* What you should do
Narrow the data below down to the lines containing "lzero".

BEGIN Listed records

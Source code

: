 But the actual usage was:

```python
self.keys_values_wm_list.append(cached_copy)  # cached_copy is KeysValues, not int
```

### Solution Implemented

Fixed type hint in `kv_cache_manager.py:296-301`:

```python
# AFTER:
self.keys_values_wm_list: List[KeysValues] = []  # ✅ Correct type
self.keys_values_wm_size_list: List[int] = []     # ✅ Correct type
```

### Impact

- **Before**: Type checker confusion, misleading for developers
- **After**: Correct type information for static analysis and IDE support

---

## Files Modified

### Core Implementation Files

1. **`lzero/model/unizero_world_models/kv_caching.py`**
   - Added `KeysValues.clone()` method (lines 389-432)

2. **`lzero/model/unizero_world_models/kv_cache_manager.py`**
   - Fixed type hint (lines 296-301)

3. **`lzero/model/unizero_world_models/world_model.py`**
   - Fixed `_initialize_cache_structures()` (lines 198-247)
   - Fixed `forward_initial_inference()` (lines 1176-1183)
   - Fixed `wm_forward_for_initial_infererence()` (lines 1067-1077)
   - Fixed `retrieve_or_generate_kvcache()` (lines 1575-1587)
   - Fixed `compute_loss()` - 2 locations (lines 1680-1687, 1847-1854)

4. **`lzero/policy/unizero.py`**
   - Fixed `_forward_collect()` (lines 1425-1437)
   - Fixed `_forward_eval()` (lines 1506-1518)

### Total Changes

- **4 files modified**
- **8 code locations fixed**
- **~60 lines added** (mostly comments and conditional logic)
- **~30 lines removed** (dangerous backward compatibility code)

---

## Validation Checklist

END Listed records

* Output for this exercise
1. **`lzero/model/unizero_world_models/kv_caching.py`**
2. **`lzero/model/unizero_world_models/kv_cache_manager.py`**
3. **`lzero/model/unizero_world_models/world_model.py`**
4. **`lzero/policy/unizero.py`**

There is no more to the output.